((

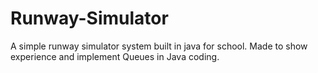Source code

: # Runway-Simulator
A simple runway simulator system built in java for school. Made to show experience and implement Queues in Java coding. 
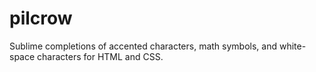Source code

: pilcrow
=======

Sublime completions of ac­cent­ed characters, math symbols, and white-space characters for HTML and CSS.
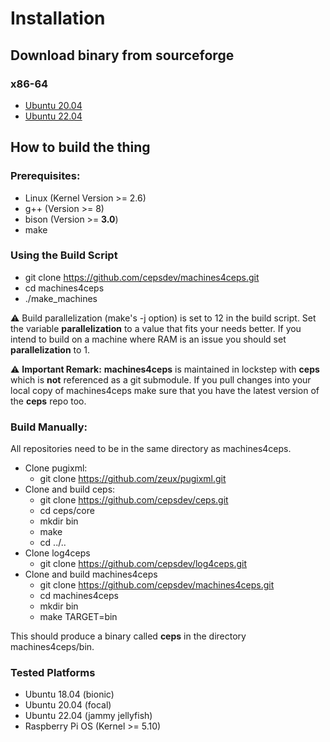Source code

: # Installation
## Download binary from sourceforge
### x86-64
- [Ubuntu 20.04](https://sourceforge.net/projects/ceps-tool/files/x86-64/ubuntu-20.04)
- [Ubuntu 22.04](https://sourceforge.net/projects/ceps-tool/files/x86-64/ubuntu-22.04)
## How to build the thing

### Prerequisites:
* Linux (Kernel Version >= 2.6)
* g++ (Version >= 8)
* bison (Version >= __3.0__)
* make

### Using the Build Script
 * git clone https://github.com/cepsdev/machines4ceps.git
 * cd machines4ceps
 * ./make_machines

:warning: Build parallelization (make's -j option) is set to 12 in the build script. Set the variable __parallelization__ to a value that fits your needs better. If you intend to build on a machine where RAM is an issue you should set __parallelization__ to 1.  

:warning: __Important Remark:__ __machines4ceps__ is maintained in lockstep with __ceps__ which is __not__ referenced as a git submodule. 
If you pull changes into your local copy of machines4ceps make sure that you have the latest version of the __ceps__ repo too. 

### Build Manually:
All repositories need to be in the same directory as machines4ceps.
* Clone pugixml:
  * git clone https://github.com/zeux/pugixml.git
* Clone and build ceps:
  * git clone https://github.com/cepsdev/ceps.git
  * cd ceps/core
  * mkdir bin
  * make
  * cd ../..
* Clone log4ceps
  * git clone https://github.com/cepsdev/log4ceps.git
* Clone and build  machines4ceps
  * git clone https://github.com/cepsdev/machines4ceps.git
  * cd machines4ceps
  * mkdir bin
  * make TARGET=bin

This should produce a binary called __ceps__ in the directory machines4ceps/bin.

### Tested Platforms

* Ubuntu 18.04 (bionic)
* Ubuntu 20.04 (focal)
* Ubuntu 22.04 (jammy jellyfish)
* Raspberry Pi OS (Kernel >= 5.10)
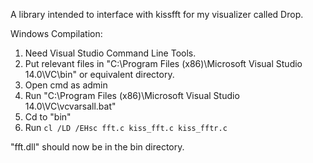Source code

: A library intended to interface with kissfft for my visualizer called Drop.

Windows Compilation:

1. Need Visual Studio Command Line Tools.
2. Put relevant files in "C:\Program Files (x86)\Microsoft Visual Studio 14.0\VC\bin" or equivalent directory.
3. Open cmd as admin
4. Run "C:\Program Files (x86)\Microsoft Visual Studio 14.0\VC\vcvarsall.bat"
5. Cd to "bin"
6. Run `cl /LD /EHsc fft.c kiss_fft.c kiss_fftr.c`

"fft.dll" should now be in the bin directory.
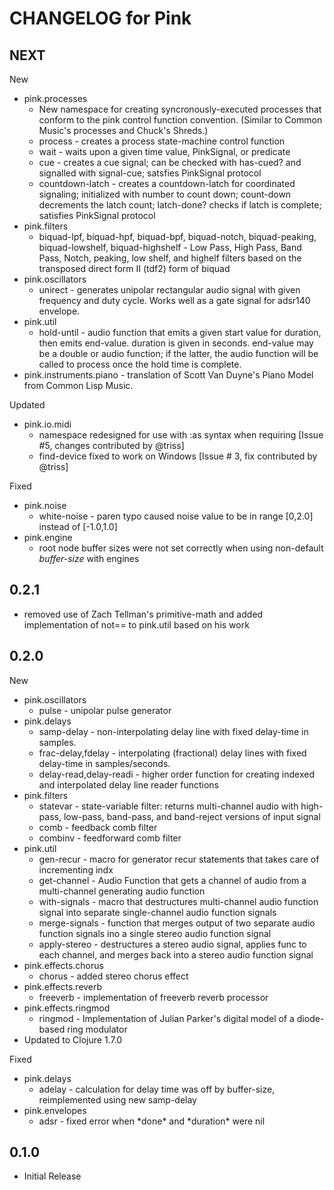 # CHANGELOG for Pink

## NEXT

New

* pink.processes
  * New namespace for creating syncronously-executed processes that
    conform to the pink control function convention.  (Similar to
    Common Music's processes and Chuck's Shreds.) 
  * process - creates a process state-machine control function
  * wait - waits upon a given time value, PinkSignal, or predicate
  * cue - creates a cue signal; can be checked with has-cued? and
    signalled with signal-cue; satsfies PinkSignal protocol
  * countdown-latch - creates a countdown-latch for coordinated
    signaling; initialized with number to count down; count-down
    decrements the latch count; latch-done? checks if latch is
    complete; satisfies PinkSignal protocol 
* pink.filters
  * biquad-lpf, biquad-hpf, biquad-bpf, biquad-notch, biquad-peaking,
    biquad-lowshelf, biquad-highshelf - Low Pass, High Pass, Band
    Pass, Notch, peaking, low shelf, and highelf filters based on the
    transposed direct form II (tdf2) form of biquad
* pink.oscillators
  * unirect - generates unipolar rectangular audio signal with given
    frequency and duty cycle. Works well as a gate signal for adsr140
    envelope.
* pink.util
  * hold-until - audio function that emits a given start value for
    duration, then emits end-value. duration is given in seconds.
    end-value may be a double or audio function; if the latter, the
    audio function will be called to process once the hold time is
    complete.
* pink.instruments.piano - translation of Scott Van Duyne's Piano
  Model from Common Lisp Music.  

Updated

* pink.io.midi
  * namespace redesigned for use with :as syntax when requiring [Issue
    #5, changes contributed by @triss]
  * find-device fixed to work on Windows [Issue # 3, fix contributed
    by @triss]

Fixed

* pink.noise
  * white-noise - paren typo caused noise value to be in range [0,2.0]
    instead of [-1.0,1.0]
* pink.engine
  * root node buffer sizes were not set correctly when using
    non-default *buffer-size* with engines


## 0.2.1

* removed use of Zach Tellman's primitive-math and added implementation of
  not== to pink.util based on his work

## 0.2.0

New 

* pink.oscillators
  * pulse - unipolar pulse generator 
* pink.delays
  * samp-delay - non-interpolating delay line with fixed delay-time in
    samples.
  * frac-delay,fdelay - interpolating (fractional) delay lines with fixed
    delay-time in samples/seconds.
  * delay-read,delay-readi - higher order function for creating indexed and
    interpolated delay line reader functions
* pink.filters
  * statevar - state-variable filter: returns multi-channel audio with
    high-pass, low-pass, band-pass, and band-reject versions of input signal
  * comb - feedback comb filter
  * combinv - feedforward comb filter
* pink.util
  * gen-recur - macro for generator recur statements that takes care of
    incrementing indx
  * get-channel - Audio Function that gets a channel of audio from a
    multi-channel generating audio function
  * with-signals - macro that destructures multi-channel audio function signal
    into separate single-channel audio function signals
  * merge-signals - function that merges output of two separate audio function
    signals ino a single stereo audio function signal
  * apply-stereo - destructures a stereo audio signal, applies func to each 
    channel, and merges back into a stereo audio function signal
* pink.effects.chorus
  * chorus - added stereo chorus effect
* pink.effects.reverb
  * freeverb - implementation of freeverb reverb processor
* pink.effects.ringmod
  * ringmod - Implementation of Julian Parker's digital model of a 
    diode-based ring modulator
* Updated to Clojure 1.7.0

Fixed

* pink.delays
  * adelay - calculation for delay time was off by buffer-size, reimplemented
    using new samp-delay
* pink.envelopes
  * adsr - fixed error when \*done\* and \*duration\* were nil 

## 0.1.0

* Initial Release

))

• [Exercise instructions] Say how many lines of the data include the word "complete". Respond with the number alone.

• [Answer to this task] 2